Another key recurring theme at the workshop was the asymmetry in power between donors and recipients; participants felt that the targets and indicators within the Paris Declaration are both better defined and require more action by recipients than donors. A number of times participants noted that they had fulfilled their part of the Paris bargain in a specific area, but donors had failed to deliver. Mutual accountability was seen as key to this, but to achieve this ownership, evidence, debate and above all trust are required. Participants questioned how well this deeply political issue will be handled in Accra.

The workshop also highlighted a number of issues that are not covered within the Paris framework, and yet are critical for achieving great effectiveness of aid.
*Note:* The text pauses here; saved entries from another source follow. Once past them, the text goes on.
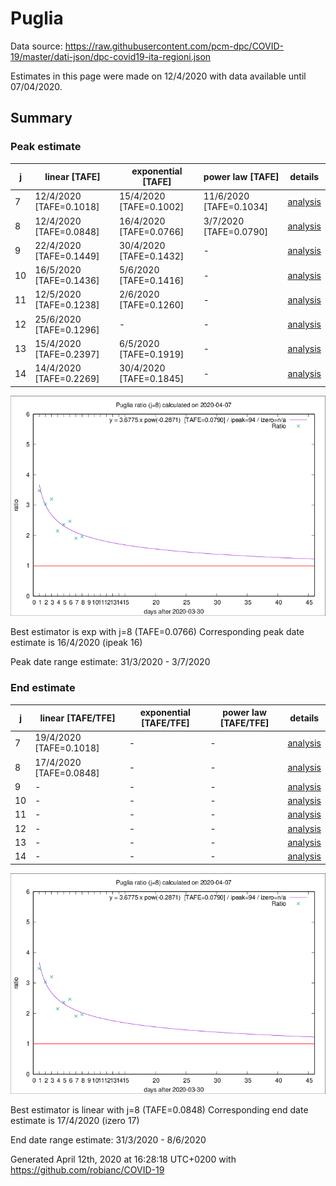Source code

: # Puglia


Data source: https://raw.githubusercontent.com/pcm-dpc/COVID-19/master/dati-json/dpc-covid19-ita-regioni.json

Estimates in this page were made on 12/4/2020 with data available until 07/04/2020.


## Summary 

### Peak estimate 
|j|linear [TAFE]|exponential [TAFE]|power law [TAFE]|details|
|---|----|-----------|---------|-------|
|7|12/4/2020 [TAFE=0.1018]|15/4/2020 [TAFE=0.1002]|11/6/2020 [TAFE=0.1034]|[analysis](COVID-19_puglia_j7_2020-04-07.md)|
|8|12/4/2020 [TAFE=0.0848]|16/4/2020 [TAFE=0.0766]|3/7/2020 [TAFE=0.0790]|[analysis](COVID-19_puglia_j8_2020-04-07.md)|
|9|22/4/2020 [TAFE=0.1449]|30/4/2020 [TAFE=0.1432]|-|[analysis](COVID-19_puglia_j9_2020-04-07.md)|
|10|16/5/2020 [TAFE=0.1436]|5/6/2020 [TAFE=0.1416]|-|[analysis](COVID-19_puglia_j10_2020-04-07.md)|
|11|12/5/2020 [TAFE=0.1238]|2/6/2020 [TAFE=0.1260]|-|[analysis](COVID-19_puglia_j11_2020-04-07.md)|
|12|25/6/2020 [TAFE=0.1296]|-|-|[analysis](COVID-19_puglia_j12_2020-04-07.md)|
|13|15/4/2020 [TAFE=0.2397]|6/5/2020 [TAFE=0.1919]|-|[analysis](COVID-19_puglia_j13_2020-04-07.md)|
|14|14/4/2020 [TAFE=0.2269]|30/4/2020 [TAFE=0.1845]|-|[analysis](COVID-19_puglia_j14_2020-04-07.md)|

![best peak estimate](COVID-19_puglia_j8_2020-04-07.png)

Best estimator is exp with j=8 (TAFE=0.0766)
Corresponding peak date estimate is 16/4/2020 (ipeak 16)


Peak date range estimate: 31/3/2020 - 3/7/2020

### End estimate 
|j|linear [TAFE/TFE]|exponential [TAFE/TFE]|power law [TAFE/TFE]|details|
|---|----|-----------|---------|-------|
|7|19/4/2020 [TAFE=0.1018]|-|-|[analysis](COVID-19_puglia_j7_2020-04-07.md)|
|8|17/4/2020 [TAFE=0.0848]|-|-|[analysis](COVID-19_puglia_j8_2020-04-07.md)|
|9|-|-|-|[analysis](COVID-19_puglia_j9_2020-04-07.md)|
|10|-|-|-|[analysis](COVID-19_puglia_j10_2020-04-07.md)|
|11|-|-|-|[analysis](COVID-19_puglia_j11_2020-04-07.md)|
|12|-|-|-|[analysis](COVID-19_puglia_j12_2020-04-07.md)|
|13|-|-|-|[analysis](COVID-19_puglia_j13_2020-04-07.md)|
|14|-|-|-|[analysis](COVID-19_puglia_j14_2020-04-07.md)|

![best zero estimate](COVID-19_puglia_j8_2020-04-07.png)

Best estimator is linear with j=8 (TAFE=0.0848)
Corresponding end date estimate is 17/4/2020 (izero 17)


End date range estimate: 31/3/2020 - 8/6/2020

Generated April 12th, 2020 at 16:28:18 UTC+0200 with https://github.com/robianc/COVID-19
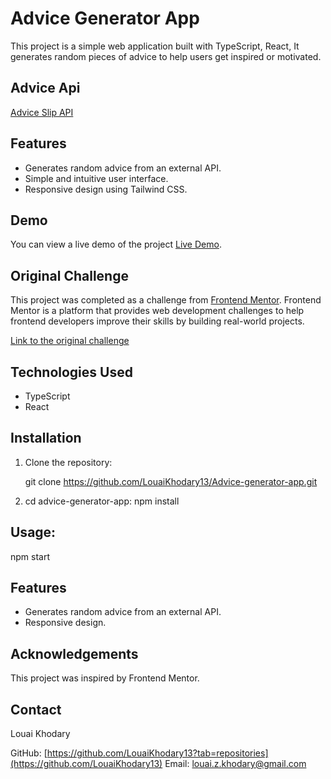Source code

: # Advice Generator App

This project is a simple web application built with TypeScript, React, It generates random pieces of advice to help users get inspired or motivated.

## Advice Api

[Advice Slip API](https://api.adviceslip.com)

## Features

- Generates random advice from an external API.
- Simple and intuitive user interface.
- Responsive design using Tailwind CSS.

## Demo

You can view a live demo of the project [Live Demo](https://adivce-generator-mentor.netlify.app/).

## Original Challenge

This project was completed as a challenge from [Frontend Mentor](https://www.frontendmentor.io/challenges/advice-generator-app-QdUG-13db/hub). Frontend Mentor is a platform that provides web development challenges to help frontend developers improve their skills by building real-world projects.

[Link to the original challenge](https://www.frontendmentor.io/challenges/advice-generator-app-QdUG-13db/hub)

## Technologies Used

- TypeScript
- React

## Installation

1. Clone the repository:

   git clone https://github.com/LouaiKhodary13/Advice-generator-app.git

2. cd advice-generator-app:
   npm install

## Usage:

npm start

## Features

- Generates random advice from an external API.
- Responsive design.

## Acknowledgements

This project was inspired by Frontend Mentor.

## Contact

Louai Khodary

GitHub: [https://github.com/LouaiKhodary13?tab=repositories](https://github.com/LouaiKhodary13)
Email: [louai.z.khodary@gmail.com](mailto:louai.z.khodary@gmail.com)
These include that:

  • Volumes of disbursement remain well below the 0.7% commitment by donors;
  • Aid is not allocated on the basis of need either at the country level or at the sector level;
  • The share of bilateral aid remains stubbornly higher than the multilateral share, yet political considerations drive many bilateral allocation decisions;
  • The increasing number of donor activities and their concentration into a limited number of sectors, particularly in sectors such as health and education,  is increasing transaction costs and further reducing partner government capacity; and
  • The changing way that aid is delivered is creating problems at the national level.

Participants at the workshop noted that the Paris Declaration’s emphasis on aid effectiveness indictors and principles, though important, is only an intermediate goal. It should not draw attention away from concerns about development effectiveness. This in turn should encompass economic growth and not just social indicators. They noted that HLF3’s value lies in the extent to which it can ensure high-level political input, not in its potential as a negotiating forum for aid geeks on technical issues.
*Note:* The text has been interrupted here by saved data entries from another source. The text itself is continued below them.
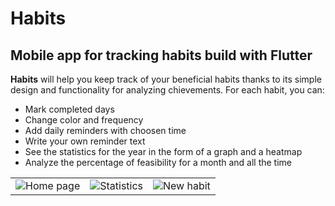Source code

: # Habits

## Mobile app for tracking habits build with Flutter 

**Habits** will help you keep track of your beneficial habits thanks to its simple design and functionality for analyzing chievements. For each habit, you can:
* Mark completed days
* Change color and frequency
* Add daily reminders with choosen time
* Write your own reminder text 
* See the statistics for the year in the form of a graph and a heatmap
* Analyze the percentage of feasibility for a month and all the time

||||
|:-:|:-:|:-:|
|![Home page](https://github.com/NikitaShlyakhtin/habit_tracker/blob/2c02a419b48b9416ebc969041f24839ff4c7e591/assets/presentation_screens/eng/01.png)|![Statistics](https://github.com/NikitaShlyakhtin/habit_tracker/blob/2c02a419b48b9416ebc969041f24839ff4c7e591/assets/presentation_screens/eng/02.png)|![New habit](https://github.com/NikitaShlyakhtin/habit_tracker/blob/2c02a419b48b9416ebc969041f24839ff4c7e591/assets/presentation_screens/eng/03.png)|


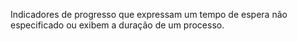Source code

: Indicadores de progresso que expressam um tempo de espera não especificado ou exibem a duração de um processo.
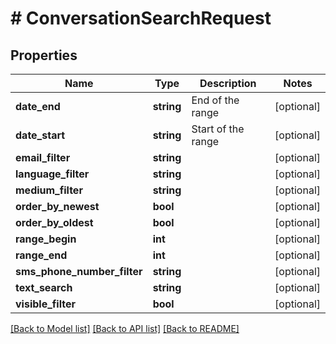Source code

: # # ConversationSearchRequest

## Properties

Name | Type | Description | Notes
------------ | ------------- | ------------- | -------------
**date_end** | **string** | End of the range | [optional]
**date_start** | **string** | Start of the range | [optional]
**email_filter** | **string** |  | [optional]
**language_filter** | **string** |  | [optional]
**medium_filter** | **string** |  | [optional]
**order_by_newest** | **bool** |  | [optional]
**order_by_oldest** | **bool** |  | [optional]
**range_begin** | **int** |  | [optional]
**range_end** | **int** |  | [optional]
**sms_phone_number_filter** | **string** |  | [optional]
**text_search** | **string** |  | [optional]
**visible_filter** | **bool** |  | [optional]

[[Back to Model list]](../../README.md#models) [[Back to API list]](../../README.md#endpoints) [[Back to README]](../../README.md)
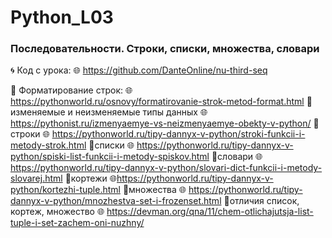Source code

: # Python_L03
### Последовательности. Строки, списки, множества, словари

🌀 Код с урока:
🌐 https://github.com/DanteOnline/nu-third-seq

🔸 Форматирование строк:
🌐 https://pythonworld.ru/osnovy/formatirovanie-strok-metod-format.html 
🔸 изменяемые и неизменяемые типы данных
🌐 https://pythonist.ru/izmenyaemye-vs-neizmenyaemye-obekty-v-python/
🔸 строки
🌐 https://pythonworld.ru/tipy-dannyx-v-python/stroki-funkcii-i-metody-strok.html
🔸списки
🌐 https://pythonworld.ru/tipy-dannyx-v-python/spiski-list-funkcii-i-metody-spiskov.html
🔸словари
🌐 https://pythonworld.ru/tipy-dannyx-v-python/slovari-dict-funkcii-i-metody-slovarej.html
🔸кортежи
🌐https://pythonworld.ru/tipy-dannyx-v-python/kortezhi-tuple.html
🔸множества
🌐 https://pythonworld.ru/tipy-dannyx-v-python/mnozhestva-set-i-frozenset.html
🔸отличия список, кортеж, множество
🌐 https://devman.org/qna/11/chem-otlichajutsja-list-tuple-i-set-zachem-oni-nuzhny/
Despite these criticisms, many workshop participants agreed that Paris is a good step forwards. They agreed though that it is not an end in itself, but that it must be seen as part of an on going process that started well before the forums in Paris (2005) and Rome (2003). The process will continue for at least another three years to HLF4 in 2011. But beyond HLF3’s explicit focus on aid effectiveness, there are a much wider set of processes focusing on development effectiveness. Many of these other processes are having their next significant public acts this year as well. The United Nations Development Cooperation Forum has already passed, and no sooner will people have got off the planes from Accra after HLF3 then they will climb back in again to go to New York for the United Nations MDG Call to Action. Finally, at the dog-end of the year, the tired geeks and technicians will decamp to Doha for the Follow-up International Conference on Financing for Development.

In many ways, it is too late to have these broader criticisms of the Paris process addressed at HLF3, but 2011 is not so far away. Rather than sinking into their armchairs for a well-earned breather after they arrive back from Doha, the geeks and aid technicians should develop a process in preparation for HLF4, which includes greater southern engagement and leadership right from the start. This process should include the identification of the research areas, definition both of the research questions and the final agenda. The Commonwealth offers one vehicle for achieving this. It could even start the process by releasing the first draft of the final declaration for HLF4 in early 2009, to set the terms of and help southern governments and civil society to properly own the debate about aid effectiveness. This is after all what the Paris Declaration recommends they should do.